*** Block opens ***
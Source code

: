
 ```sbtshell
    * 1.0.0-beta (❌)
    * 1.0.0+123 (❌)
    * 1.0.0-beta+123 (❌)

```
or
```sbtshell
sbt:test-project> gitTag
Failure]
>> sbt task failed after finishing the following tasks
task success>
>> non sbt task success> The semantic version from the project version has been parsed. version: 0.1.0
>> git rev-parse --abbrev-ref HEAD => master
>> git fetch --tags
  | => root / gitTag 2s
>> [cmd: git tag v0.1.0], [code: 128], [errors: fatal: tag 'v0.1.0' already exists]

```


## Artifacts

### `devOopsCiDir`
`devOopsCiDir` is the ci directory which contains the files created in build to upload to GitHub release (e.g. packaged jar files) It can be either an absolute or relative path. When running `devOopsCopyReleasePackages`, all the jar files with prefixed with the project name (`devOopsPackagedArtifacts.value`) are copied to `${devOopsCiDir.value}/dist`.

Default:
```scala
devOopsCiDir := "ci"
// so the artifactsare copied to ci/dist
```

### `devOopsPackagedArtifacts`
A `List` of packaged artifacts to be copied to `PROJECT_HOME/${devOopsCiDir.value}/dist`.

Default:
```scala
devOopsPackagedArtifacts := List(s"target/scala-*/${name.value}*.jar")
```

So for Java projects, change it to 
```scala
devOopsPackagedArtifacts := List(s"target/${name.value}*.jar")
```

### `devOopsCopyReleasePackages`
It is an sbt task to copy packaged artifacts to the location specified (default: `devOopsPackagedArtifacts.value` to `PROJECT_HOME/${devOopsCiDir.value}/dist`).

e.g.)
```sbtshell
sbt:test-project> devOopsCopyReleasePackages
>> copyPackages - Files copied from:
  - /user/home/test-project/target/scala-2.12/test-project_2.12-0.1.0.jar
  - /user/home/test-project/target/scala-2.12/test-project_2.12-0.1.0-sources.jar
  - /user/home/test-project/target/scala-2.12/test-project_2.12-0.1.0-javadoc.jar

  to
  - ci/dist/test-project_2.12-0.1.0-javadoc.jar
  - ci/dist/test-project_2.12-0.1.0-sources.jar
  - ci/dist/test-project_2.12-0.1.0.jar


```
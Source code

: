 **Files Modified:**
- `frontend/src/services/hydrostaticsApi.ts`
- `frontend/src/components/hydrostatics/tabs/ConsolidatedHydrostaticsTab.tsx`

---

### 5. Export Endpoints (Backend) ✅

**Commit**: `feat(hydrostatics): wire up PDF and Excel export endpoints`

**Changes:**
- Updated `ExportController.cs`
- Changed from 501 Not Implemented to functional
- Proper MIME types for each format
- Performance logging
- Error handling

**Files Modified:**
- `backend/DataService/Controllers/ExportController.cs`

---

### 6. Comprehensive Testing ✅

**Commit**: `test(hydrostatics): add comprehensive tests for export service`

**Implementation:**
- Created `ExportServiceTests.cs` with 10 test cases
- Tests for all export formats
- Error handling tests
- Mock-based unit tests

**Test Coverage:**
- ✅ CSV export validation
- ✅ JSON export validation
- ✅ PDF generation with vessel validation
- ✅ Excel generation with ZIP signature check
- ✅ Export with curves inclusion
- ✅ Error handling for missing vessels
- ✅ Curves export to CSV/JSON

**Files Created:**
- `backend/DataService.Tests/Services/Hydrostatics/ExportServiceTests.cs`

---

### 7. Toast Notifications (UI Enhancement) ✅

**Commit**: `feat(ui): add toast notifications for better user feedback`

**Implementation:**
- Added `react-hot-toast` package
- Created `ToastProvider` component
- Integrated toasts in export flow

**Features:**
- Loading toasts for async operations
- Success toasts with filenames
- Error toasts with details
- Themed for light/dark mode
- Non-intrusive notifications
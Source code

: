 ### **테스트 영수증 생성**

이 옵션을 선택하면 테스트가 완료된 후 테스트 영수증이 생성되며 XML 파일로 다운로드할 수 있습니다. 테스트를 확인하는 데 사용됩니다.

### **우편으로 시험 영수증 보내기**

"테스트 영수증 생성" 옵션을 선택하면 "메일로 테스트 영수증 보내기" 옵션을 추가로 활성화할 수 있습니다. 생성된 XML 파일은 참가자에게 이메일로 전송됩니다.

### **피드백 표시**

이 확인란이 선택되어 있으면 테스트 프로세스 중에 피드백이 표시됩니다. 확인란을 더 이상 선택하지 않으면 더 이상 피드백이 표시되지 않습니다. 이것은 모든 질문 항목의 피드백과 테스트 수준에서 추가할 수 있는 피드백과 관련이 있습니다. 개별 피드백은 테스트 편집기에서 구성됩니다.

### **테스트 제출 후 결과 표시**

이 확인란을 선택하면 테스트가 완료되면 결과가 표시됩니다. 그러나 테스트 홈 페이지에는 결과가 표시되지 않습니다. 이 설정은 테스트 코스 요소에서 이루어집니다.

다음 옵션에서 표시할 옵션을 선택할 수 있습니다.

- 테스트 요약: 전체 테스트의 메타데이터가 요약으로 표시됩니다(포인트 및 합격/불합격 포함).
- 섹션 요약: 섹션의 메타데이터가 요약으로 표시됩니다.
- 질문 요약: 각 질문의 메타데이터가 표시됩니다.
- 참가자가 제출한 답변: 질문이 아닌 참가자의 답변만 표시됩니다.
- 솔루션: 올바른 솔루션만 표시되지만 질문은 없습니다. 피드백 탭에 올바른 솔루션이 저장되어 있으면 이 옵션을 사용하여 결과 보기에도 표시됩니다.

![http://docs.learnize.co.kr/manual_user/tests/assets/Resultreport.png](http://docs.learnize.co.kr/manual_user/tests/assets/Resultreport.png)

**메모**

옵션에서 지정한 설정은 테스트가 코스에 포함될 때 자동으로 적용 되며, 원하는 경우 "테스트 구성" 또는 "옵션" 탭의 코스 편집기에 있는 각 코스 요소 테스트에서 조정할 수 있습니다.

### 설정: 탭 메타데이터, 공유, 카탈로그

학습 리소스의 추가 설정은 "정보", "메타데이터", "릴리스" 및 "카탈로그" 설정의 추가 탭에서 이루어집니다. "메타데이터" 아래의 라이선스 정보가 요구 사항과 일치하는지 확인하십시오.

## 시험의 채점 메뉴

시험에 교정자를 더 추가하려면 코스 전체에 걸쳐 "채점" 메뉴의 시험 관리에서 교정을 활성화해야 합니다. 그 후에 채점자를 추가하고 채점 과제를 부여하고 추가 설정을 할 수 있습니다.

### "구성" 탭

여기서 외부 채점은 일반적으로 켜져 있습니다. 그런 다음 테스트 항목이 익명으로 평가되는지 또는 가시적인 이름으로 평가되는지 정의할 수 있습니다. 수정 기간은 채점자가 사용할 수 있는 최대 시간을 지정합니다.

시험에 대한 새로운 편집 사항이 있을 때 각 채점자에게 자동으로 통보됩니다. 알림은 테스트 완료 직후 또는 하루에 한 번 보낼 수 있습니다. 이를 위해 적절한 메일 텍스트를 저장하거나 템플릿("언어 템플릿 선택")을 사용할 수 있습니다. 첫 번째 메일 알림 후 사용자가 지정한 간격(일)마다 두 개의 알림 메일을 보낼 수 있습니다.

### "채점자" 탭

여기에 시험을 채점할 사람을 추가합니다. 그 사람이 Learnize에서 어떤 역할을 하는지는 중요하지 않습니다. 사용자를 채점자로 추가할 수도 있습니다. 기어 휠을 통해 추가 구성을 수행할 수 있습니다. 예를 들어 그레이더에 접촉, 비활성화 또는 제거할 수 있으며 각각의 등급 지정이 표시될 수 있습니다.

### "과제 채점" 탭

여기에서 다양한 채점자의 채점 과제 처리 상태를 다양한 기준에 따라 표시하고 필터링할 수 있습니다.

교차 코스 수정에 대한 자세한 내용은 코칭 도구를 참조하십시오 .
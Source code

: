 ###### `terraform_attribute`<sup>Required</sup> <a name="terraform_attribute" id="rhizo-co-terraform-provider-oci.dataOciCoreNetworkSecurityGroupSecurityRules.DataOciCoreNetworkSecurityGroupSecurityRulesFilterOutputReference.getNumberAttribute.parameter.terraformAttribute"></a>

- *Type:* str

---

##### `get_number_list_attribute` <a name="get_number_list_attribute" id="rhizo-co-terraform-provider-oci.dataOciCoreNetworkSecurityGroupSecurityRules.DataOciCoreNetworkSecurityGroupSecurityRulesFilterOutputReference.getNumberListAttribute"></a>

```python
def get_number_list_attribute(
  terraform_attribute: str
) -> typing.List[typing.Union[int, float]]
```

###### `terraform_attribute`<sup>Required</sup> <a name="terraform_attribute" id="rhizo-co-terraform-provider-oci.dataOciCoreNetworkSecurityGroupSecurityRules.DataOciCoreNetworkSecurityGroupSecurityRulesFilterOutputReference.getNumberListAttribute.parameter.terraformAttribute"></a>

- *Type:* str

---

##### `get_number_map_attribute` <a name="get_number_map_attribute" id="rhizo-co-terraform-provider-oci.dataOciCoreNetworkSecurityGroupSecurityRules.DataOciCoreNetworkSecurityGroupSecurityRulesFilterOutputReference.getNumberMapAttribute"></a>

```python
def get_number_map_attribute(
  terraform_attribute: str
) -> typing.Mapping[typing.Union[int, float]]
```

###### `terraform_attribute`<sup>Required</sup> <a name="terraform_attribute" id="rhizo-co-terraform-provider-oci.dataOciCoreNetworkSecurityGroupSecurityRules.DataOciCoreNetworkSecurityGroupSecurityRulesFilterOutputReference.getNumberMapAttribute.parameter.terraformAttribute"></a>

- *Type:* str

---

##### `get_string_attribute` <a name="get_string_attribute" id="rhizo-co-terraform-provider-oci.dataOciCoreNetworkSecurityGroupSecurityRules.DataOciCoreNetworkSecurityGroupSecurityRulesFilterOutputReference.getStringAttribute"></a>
*** Block closes ***
● What you will do
For the listing above, print only the lines starting at the line containing "- Proper MIME types for each format" and ending at the line containing "### **우편으로 시험 영수증 보내기**", exactly, both included.

● Exercise response
- Proper MIME types for each format
- Performance logging
- Error handling

**Files Modified:**
- `backend/DataService/Controllers/ExportController.cs`

---

### 6. Comprehensive Testing ✅

**Commit**: `test(hydrostatics): add comprehensive tests for export service`

**Implementation:**
- Created `ExportServiceTests.cs` with 10 test cases
- Tests for all export formats
- Error handling tests
- Mock-based unit tests

**Test Coverage:**
- ✅ CSV export validation
- ✅ JSON export validation
- ✅ PDF generation with vessel validation
- ✅ Excel generation with ZIP signature check
- ✅ Export with curves inclusion
- ✅ Error handling for missing vessels
- ✅ Curves export to CSV/JSON

**Files Created:**
- `backend/DataService.Tests/Services/Hydrostatics/ExportServiceTests.cs`

---

### 7. Toast Notifications (UI Enhancement) ✅

**Commit**: `feat(ui): add toast notifications for better user feedback`

**Implementation:**
- Added `react-hot-toast` package
- Created `ToastProvider` component
- Integrated toasts in export flow

**Features:**
- Loading toasts for async operations
- Success toasts with filenames
- Error toasts with details
- Themed for light/dark mode
- Non-intrusive notifications
Source code

: ### **테스트 영수증 생성**

이 옵션을 선택하면 테스트가 완료된 후 테스트 영수증이 생성되며 XML 파일로 다운로드할 수 있습니다. 테스트를 확인하는 데 사용됩니다.

### **우편으로 시험 영수증 보내기**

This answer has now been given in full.